◆ **Supplied information**:
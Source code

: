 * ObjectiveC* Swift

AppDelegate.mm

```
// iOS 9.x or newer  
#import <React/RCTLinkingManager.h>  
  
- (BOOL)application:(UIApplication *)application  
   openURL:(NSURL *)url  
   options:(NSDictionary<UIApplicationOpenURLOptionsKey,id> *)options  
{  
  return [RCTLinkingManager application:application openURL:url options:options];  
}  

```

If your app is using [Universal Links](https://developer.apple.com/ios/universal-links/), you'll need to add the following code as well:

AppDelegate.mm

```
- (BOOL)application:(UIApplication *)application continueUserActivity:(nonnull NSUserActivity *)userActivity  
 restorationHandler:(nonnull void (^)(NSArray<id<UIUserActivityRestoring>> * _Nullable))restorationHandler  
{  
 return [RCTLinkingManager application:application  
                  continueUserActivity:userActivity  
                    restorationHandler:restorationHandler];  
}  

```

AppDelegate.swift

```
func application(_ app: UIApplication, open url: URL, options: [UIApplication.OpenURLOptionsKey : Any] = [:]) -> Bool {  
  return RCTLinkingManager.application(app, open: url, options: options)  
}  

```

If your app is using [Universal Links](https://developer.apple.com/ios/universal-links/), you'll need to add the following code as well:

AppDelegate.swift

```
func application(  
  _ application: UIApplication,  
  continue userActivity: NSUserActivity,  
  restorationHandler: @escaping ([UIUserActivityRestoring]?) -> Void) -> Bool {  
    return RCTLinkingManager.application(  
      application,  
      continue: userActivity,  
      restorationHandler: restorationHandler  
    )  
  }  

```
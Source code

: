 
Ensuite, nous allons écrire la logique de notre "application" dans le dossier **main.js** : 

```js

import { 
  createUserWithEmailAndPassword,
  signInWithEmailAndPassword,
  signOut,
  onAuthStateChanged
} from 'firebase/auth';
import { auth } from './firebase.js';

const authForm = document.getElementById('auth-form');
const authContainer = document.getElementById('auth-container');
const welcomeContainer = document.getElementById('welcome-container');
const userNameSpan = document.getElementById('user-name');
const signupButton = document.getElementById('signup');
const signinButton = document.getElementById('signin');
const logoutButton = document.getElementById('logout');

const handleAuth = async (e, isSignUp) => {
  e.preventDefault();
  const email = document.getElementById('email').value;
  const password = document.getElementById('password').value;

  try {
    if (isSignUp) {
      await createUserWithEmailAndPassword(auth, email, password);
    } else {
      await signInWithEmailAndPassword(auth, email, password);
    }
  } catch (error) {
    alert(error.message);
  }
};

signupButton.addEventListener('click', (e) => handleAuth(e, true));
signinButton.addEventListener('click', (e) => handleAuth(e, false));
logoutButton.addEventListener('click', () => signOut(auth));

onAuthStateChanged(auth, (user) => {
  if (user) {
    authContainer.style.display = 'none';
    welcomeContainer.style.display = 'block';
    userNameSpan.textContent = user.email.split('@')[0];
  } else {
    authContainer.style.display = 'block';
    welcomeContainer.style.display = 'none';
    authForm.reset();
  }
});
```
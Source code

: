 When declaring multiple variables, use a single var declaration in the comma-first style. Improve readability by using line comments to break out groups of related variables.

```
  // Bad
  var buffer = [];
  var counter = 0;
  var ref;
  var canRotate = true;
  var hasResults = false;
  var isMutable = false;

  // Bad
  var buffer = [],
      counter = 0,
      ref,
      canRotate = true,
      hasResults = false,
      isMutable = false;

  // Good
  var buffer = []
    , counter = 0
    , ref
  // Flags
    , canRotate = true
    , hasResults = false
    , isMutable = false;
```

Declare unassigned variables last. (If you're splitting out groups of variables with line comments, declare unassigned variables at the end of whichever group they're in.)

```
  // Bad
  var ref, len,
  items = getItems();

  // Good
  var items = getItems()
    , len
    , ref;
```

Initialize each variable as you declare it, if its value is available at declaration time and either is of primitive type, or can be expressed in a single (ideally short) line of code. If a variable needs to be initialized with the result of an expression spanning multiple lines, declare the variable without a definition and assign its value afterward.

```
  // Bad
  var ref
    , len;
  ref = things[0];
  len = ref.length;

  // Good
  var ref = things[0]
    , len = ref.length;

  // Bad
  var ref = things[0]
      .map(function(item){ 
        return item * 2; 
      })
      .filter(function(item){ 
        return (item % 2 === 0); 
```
...
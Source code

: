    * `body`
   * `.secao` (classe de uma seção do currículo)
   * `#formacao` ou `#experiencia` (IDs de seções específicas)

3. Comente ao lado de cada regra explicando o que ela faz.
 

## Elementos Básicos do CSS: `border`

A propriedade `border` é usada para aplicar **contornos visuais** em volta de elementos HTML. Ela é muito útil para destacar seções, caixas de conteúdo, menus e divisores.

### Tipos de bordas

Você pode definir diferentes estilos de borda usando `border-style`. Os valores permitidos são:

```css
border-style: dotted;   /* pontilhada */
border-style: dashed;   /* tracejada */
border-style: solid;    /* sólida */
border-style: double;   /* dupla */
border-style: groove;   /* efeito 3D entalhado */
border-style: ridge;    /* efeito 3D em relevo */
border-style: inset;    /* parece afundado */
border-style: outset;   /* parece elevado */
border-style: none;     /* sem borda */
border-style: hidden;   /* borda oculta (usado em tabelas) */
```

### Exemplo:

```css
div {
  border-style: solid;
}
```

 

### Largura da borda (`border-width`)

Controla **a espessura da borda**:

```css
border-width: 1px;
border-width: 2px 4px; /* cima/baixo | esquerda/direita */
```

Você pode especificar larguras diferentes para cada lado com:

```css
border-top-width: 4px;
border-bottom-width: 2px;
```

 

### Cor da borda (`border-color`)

◆ **What the exercise asks**: A complete answer gives every line of the data that includes "document".

◆ **Result of the task**:
const authForm = document.getElementById('auth-form');
const authContainer = document.getElementById('auth-container');
const welcomeContainer = document.getElementById('welcome-container');
const userNameSpan = document.getElementById('user-name');
const signupButton = document.getElementById('signup');
const signinButton = document.getElementById('signin');
const logoutButton = document.getElementById('logout');
  const email = document.getElementById('email').value;
  const password = document.getElementById('password').value;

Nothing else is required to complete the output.